» Data for processing:
****

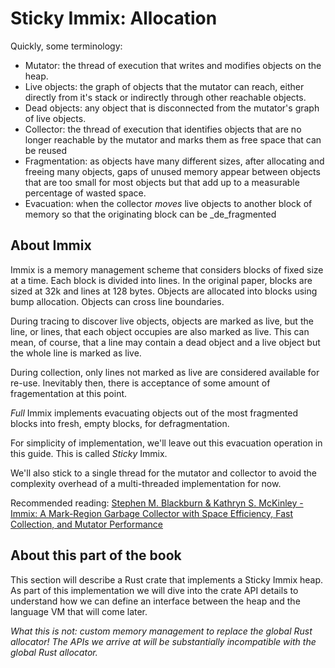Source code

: # Sticky Immix: Allocation

Quickly, some terminology:

* Mutator: the thread of execution that writes and modifies objects on the heap.
* Live objects: the graph of objects that the mutator can reach, either directly
  from it's stack or indirectly through other reachable objects.
* Dead objects: any object that is disconnected from the mutator's graph of live
  objects.
* Collector: the thread of execution that identifies objects that are no longer
  reachable by the mutator and marks them as free space that can be reused
* Fragmentation: as objects have many different sizes, after allocating and
  freeing many objects, gaps of unused memory appear between objects that are
  too small for most objects but that add up to a measurable percentage of
  wasted space.
* Evacuation: when the collector _moves_ live objects to another block of memory
  so that the originating block can be _de_fragmented

## About Immix

Immix is a memory management scheme that considers blocks of fixed size at a time.
Each block is divided into lines. In the original paper, blocks are sized at 32k
and lines at 128 bytes.  Objects are allocated into blocks using bump allocation.
Objects can cross line boundaries.

During tracing to discover live objects, objects are marked as live, but the
line, or lines, that each object occupies are also marked as live. This can mean, of
course, that a line may contain a dead object and a live object but the whole
line is marked as live.

During collection, only lines not marked as live are considered available for
re-use. Inevitably then, there is acceptance of some amount of fragementation
at this point.

_Full_ Immix implements evacuating objects out of the most fragmented blocks
into fresh, empty blocks, for defragmentation.

For simplicity of implementation, we'll leave out this evacuation operation
in this guide. This is called _Sticky_ Immix.

We'll also stick to a single thread for the mutator and collector to avoid the
complexity overhead of a multi-threaded implementation for now.

Recommended reading: [Stephen M. Blackburn & Kathryn S. McKinley - Immix: A Mark-Region Garbage Collector with Space Efficiency, Fast Collection, and Mutator Performance][1]

## About this part of the book

This section will describe a Rust crate that implements a Sticky Immix heap.
As part of this implementation we will dive into the crate API details to
understand how we can define an interface between the heap and the language
VM that will come later.

_What this is not: custom memory management to replace the global Rust
allocator! The APIs we arrive at will be substantially incompatible with the
global Rust allocator._

[1]: http://www.cs.utexas.edu/users/speedway/DaCapo/papers/immix-pldi-2008.pdf
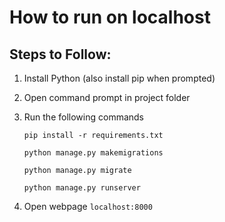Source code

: # How to run on localhost

## Steps to Follow:
1. Install Python (also install pip when prompted)
2. Open command prompt in project folder
3. Run the following commands

    `pip install -r requirements.txt`

    `python manage.py makemigrations`

    `python manage.py migrate`
    
    `python manage.py runserver`
4. Open webpage `localhost:8000`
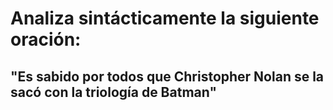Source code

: # Analiza sintácticamente la siguiente oración:  
## "Es sabido por todos que Christopher Nolan se la sacó con la triología de Batman"
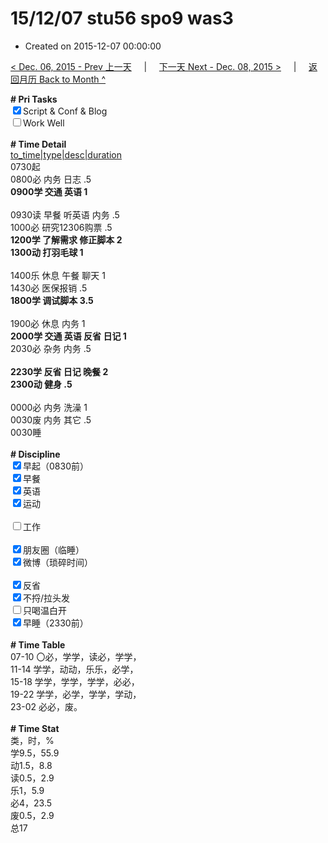 # 15/12/07 stu56 spo9 was3

- Created on 2015-12-07 00:00:00

[< Dec. 06, 2015 - Prev 上一天](_archived/lifelogs/2015/12/d06.md) &nbsp; &nbsp; | &nbsp; &nbsp; [下一天 Next - Dec. 08, 2015 >](_archived/lifelogs/2015/12/d08.md) &nbsp; &nbsp; |  &nbsp; &nbsp; [返回月历 Back to Month ^](_archived/lifelogs/2015/12/index.md)
<br/><div><b># Pri Tasks</b></div><div><input checked="true" type="checkbox"/>Script &amp; Conf &amp; Blog</div><div><input type="checkbox"/>Work Well</div><div><br/></div><div><b># Time Detail</b></div><div><u>to_time|type|desc|duration</u></div><div>0730起</div><div>0800必 内务 日志 .5</div><div><b>0900学 交通 英语 1</b></div><div><br/></div><div>0930读 早餐 听英语 内务 .5</div><div>1000必 研究12306购票 .5</div><div><b>1200学 了解需求 修正脚本 2</b></div><div><b>1300动 打羽毛球 1</b></div><div><br/></div><div>1400乐 休息 午餐 聊天 1</div><div>1430必 医保报销 .5</div><div><b>1800学 调试脚本 3.5</b></div><div><br/></div><div>1900必 休息 内务 1</div><div><b>2000学 交通 英语 反省 日记 1</b></div><div>2030必 杂务 内务 .5</div><div><br/></div><div><b>2230学 反省 日记 晚餐 2</b></div><div><b>2300动 健身 .5</b></div><div><br/></div><div>0000必 内务 洗澡 1</div><div>0030废 内务 其它 .5</div><div>0030睡</div><div><br/></div><div><b># Discipline</b></div><div><input checked="true" type="checkbox"/>早起（0830前）</div><div><input checked="true" type="checkbox"/>早餐</div><div><input checked="true" type="checkbox"/>英语</div><div><input checked="true" type="checkbox"/>运动</div><div><br/></div><div><input type="checkbox"/>工作</div><div><br/></div><div><input checked="true" type="checkbox"/>朋友圈（临睡）</div><div><input checked="true" type="checkbox"/>微博（琐碎时间）</div><div><br/></div><div><input checked="true" type="checkbox"/>反省</div><div><input checked="true" type="checkbox"/>不捋/拉头发</div><div><input type="checkbox"/>只喝温白开</div><div><input checked="true" type="checkbox"/>早睡（2330前）</div><div><br/></div><div><b># Time Table</b></div><div>07-10 〇必，学学，读必，学学，</div><div>11-14 学学，动动，乐乐，必学，</div><div>15-18 学学，学学，学学，必必，</div><div>19-22 学学，必学，学学，学动，</div><div>23-02 必必，废。</div><div><br/></div><div><b># Time Stat</b></div><div>类，时，%</div><div>学9.5，55.9</div><div>动1.5，8.8</div><div>读0.5，2.9</div><div>乐1，5.9</div><div>必4，23.5</div><div>废0.5，2.9</div><div>总17</div>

****

» Aim of the exercise: Out of the records above, set down only the lines from the one that contains "1. Install Python" through the one that contains "[< Dec. 06, 2015", unchanged and without the pictures.

» Solution for this task:
1. Install Python (also install pip when prompted)
2. Open command prompt in project folder
3. Run the following commands

    `pip install -r requirements.txt`

    `python manage.py makemigrations`

    `python manage.py migrate`
    
    `python manage.py runserver`
4. Open webpage `localhost:8000`
Source code

: # Analiza sintácticamente la siguiente oración:  
## "Es sabido por todos que Christopher Nolan se la sacó con la triología de Batman"
 # 15/12/07 stu56 spo9 was3

- Created on 2015-12-07 00:00:00

[< Dec. 06, 2015 - Prev 上一天](_archived/lifelogs/2015/12/d06.md) &nbsp; &nbsp; | &nbsp; &nbsp; [下一天 Next - Dec. 08, 2015 >](_archived/lifelogs/2015/12/d08.md) &nbsp; &nbsp; |  &nbsp; &nbsp; [返回月历 Back to Month ^](_archived/lifelogs/2015/12/index.md)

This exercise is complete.